Monsieur le président,
Monsieur le ministre,
Mes chers collègues,

C’est avec un certain étonnement que nous avons pu lire dans le rapport de M. Vasselle sur ce projet de loi que, désormais, la loi de financement de la sécurité sociale « n’alimenterais plus les craintes d’une étatisation de la sécurité sociale formulée à son encontre lors de son institution ». Selon ce même rapport « les partenaires sociaux se sont trouvés renforcés par le nouveau pilotage de la protection sociale instauré en 1996 : le parlement se prononce sur les grandes enveloppes mais la « démocratie sociale » est pour sa part confortée par l’introduction des conventions d’objectifs et de gestion (COG) qui ont consacré le passage d’une gestions sous tutelle à une gestion partenariale sur laquelle tout le monde s’accorde désormais ». Bref, pour la commission des affaire sociale, « le bilan des lois de financement est très largement positif »...

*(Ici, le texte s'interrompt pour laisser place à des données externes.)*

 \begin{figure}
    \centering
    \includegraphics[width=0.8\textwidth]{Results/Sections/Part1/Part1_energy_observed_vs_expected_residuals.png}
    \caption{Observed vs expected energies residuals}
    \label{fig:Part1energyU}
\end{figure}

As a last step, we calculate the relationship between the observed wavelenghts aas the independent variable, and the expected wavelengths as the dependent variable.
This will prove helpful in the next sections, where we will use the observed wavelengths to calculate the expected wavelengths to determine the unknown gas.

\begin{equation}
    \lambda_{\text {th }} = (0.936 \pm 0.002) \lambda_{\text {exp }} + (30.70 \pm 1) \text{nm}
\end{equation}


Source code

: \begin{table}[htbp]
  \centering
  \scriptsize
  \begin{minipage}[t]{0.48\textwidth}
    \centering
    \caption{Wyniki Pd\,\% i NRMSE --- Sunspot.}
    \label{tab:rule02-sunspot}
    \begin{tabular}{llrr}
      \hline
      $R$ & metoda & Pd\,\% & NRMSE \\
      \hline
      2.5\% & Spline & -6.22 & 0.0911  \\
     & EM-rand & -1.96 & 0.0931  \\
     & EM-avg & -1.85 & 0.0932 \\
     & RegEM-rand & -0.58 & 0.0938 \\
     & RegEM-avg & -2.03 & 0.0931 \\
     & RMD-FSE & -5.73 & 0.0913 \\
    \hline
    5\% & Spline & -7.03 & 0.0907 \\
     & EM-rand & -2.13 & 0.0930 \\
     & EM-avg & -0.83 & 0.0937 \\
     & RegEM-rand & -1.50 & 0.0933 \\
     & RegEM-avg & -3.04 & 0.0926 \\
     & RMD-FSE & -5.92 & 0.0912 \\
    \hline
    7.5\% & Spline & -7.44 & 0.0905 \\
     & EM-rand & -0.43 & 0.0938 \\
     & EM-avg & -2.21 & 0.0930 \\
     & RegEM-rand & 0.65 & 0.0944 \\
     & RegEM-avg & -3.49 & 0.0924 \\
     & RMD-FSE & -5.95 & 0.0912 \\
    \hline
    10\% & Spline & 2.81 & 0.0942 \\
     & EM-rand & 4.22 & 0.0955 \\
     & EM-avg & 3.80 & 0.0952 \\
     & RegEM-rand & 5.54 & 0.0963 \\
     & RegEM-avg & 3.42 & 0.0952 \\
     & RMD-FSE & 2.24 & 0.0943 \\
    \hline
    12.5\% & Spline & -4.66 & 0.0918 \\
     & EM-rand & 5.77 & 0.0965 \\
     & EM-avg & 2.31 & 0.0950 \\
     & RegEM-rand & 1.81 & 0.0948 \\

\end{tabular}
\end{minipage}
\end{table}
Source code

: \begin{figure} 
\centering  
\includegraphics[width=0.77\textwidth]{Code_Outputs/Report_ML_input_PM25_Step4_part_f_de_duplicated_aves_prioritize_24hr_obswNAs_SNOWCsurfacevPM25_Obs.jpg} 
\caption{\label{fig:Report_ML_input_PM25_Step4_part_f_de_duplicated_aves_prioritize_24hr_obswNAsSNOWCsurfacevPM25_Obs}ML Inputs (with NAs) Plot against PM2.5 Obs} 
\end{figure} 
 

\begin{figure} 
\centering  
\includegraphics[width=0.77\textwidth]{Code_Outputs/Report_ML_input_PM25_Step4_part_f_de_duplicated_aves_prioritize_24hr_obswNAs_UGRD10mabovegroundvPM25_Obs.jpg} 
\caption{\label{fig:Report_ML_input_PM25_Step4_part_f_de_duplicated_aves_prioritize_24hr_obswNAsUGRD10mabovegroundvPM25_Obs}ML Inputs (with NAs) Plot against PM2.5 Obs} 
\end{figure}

Permettez nous de ne pas savourer le même engouement pour la loi de financement de la sécurité sociale... Après quelques années de répit, dues à la relance de l’activité économique entre 1997 et 2001, la protection sociale se retrouve de nouveau, et singulièrement depuis 2002, dans une situation financière préoccupante, puisque tout a basculé dans le déficit.

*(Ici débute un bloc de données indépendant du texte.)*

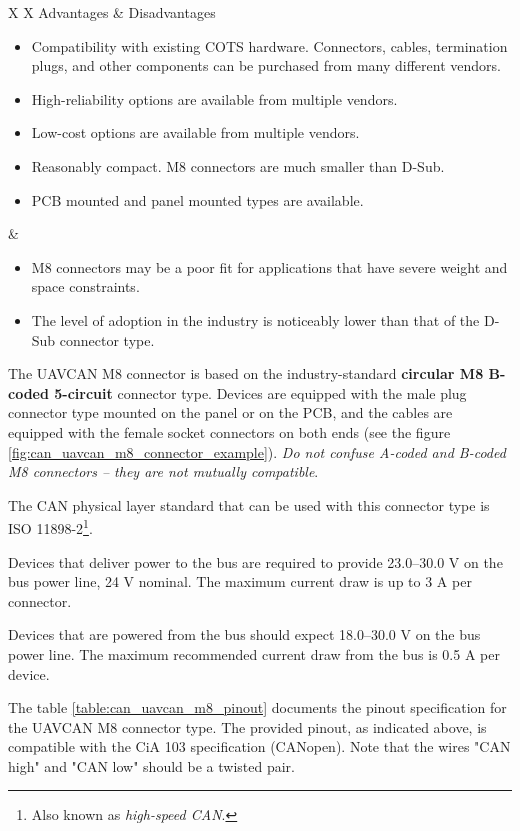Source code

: {
\NoLeftSkip
\begin{UAVCANCompactTable}{X X}
    Advantages & Disadvantages \\
    \begin{itemize}
        \item Compatibility with existing COTS hardware.
        Connectors, cables, termination plugs, and other components can be purchased from many different vendors.
        \item High-reliability options are available from multiple vendors.
        \item Low-cost options are available from multiple vendors.
        \item Reasonably compact. M8 connectors are much smaller than D-Sub.
        \item PCB mounted and panel mounted types are available.
    \end{itemize}
    &
    \begin{itemize}
        \item M8 connectors may be a poor fit for applications that have severe weight and space constraints.
        \item The level of adoption in the industry is noticeably lower than that of the D-Sub connector type.
    \end{itemize}
\end{UAVCANCompactTable}
}

The UAVCAN M8 connector is based on the industry-standard \textbf{circular M8 B-coded 5-circuit} connector type.
Devices are equipped with the male plug connector type
mounted on the panel or on the PCB, and the cables are equipped with the female socket connectors on both ends
(see the figure \ref{fig:can_uavcan_m8_connector_example}).
\emph{Do not confuse A-coded and B-coded M8 connectors -- they are not mutually compatible}.

The CAN physical layer standard that can be used with this connector type is
ISO 11898-2\footnote{Also known as \emph{high-speed CAN}.}.

Devices that deliver power to the bus are required to provide 23.0--30.0 V on the bus power line, 24 V nominal.
The maximum current draw is up to 3 A per connector.

Devices that are powered from the bus should expect 18.0--30.0 V on the bus power line.
The maximum recommended current draw from the bus is 0.5 A per device.

The table \ref{table:can_uavcan_m8_pinout} documents the pinout specification for the UAVCAN M8 connector type.
The provided pinout, as indicated above, is compatible with the CiA 103 specification (CANopen).
Note that the wires "CAN high" and "CAN low" should be a twisted pair.

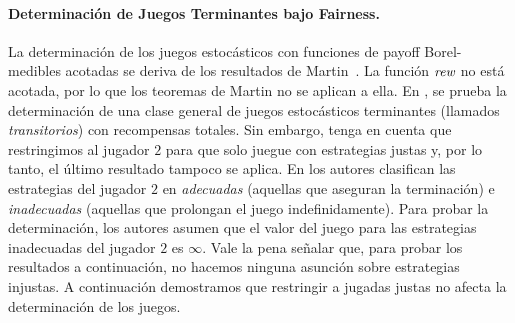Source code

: 
	
\paragraph{Determinación de Juegos Terminantes bajo Fairness.}


La determinación de los juegos estocásticos con funciones de payoff Borel-medibles acotadas se deriva de los resultados de Martin~\cite{Martin98}. La función $\textit{rew}$ no está acotada, por lo que los teoremas de Martin no se aplican a ella. En \cite{FilarV96}, se prueba la determinación de una clase general de juegos estocásticos terminantes (llamados \emph{transitorios}) con recompensas totales. Sin embargo, tenga en cuenta que restringimos al jugador $2$ para que solo juegue con estrategias justas y, por lo tanto, el último resultado tampoco se aplica.
%
En \cite{PatekBertsekas99} los autores clasifican las estrategias del jugador $2$ en \emph{adecuadas} (aquellas que aseguran la terminación) e \emph{inadecuadas} (aquellas que prolongan el juego indefinidamente). Para probar la determinación, los autores asumen que el valor del juego para las estrategias inadecuadas del jugador $2$ es $\infty$. Vale la pena señalar que, para probar los resultados a continuación, no hacemos ninguna asunción sobre estrategias injustas.
%
A continuación demostramos que restringir a jugadas justas no afecta la determinación de los juegos.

Je me permets de vous rappeler que le régime général connaissait un déficit de 3,4 Mds d’euros en 2002 et il est de 14 milliards cette année ! Pour la branche maladie, vous avez pris le pouvoir avec un déficit de 6,1 Mds d’euros, il est désormais passé à 13.2 Mds cette année. En somme, depuis votre arrivée, le déficit du régime général a pratiquement quintuplé et celui de la branche maladie doublé.
Or face à cette situation pour le moins critique des recettes, vous persistez à invoquer les économies sur les dépenses au détriment des assurés sociaux : économie sur les ALD : 800 millions ; économie sur les arrêts de travail et les indemnités journalières : 300 millions ; économie sur les remboursements des médicaments : 700 millions ; économies sur le remboursement des consultations médicales : 1 milliard et demi ; économie sur l’hôpital de 850 millions, et ainsi de suite...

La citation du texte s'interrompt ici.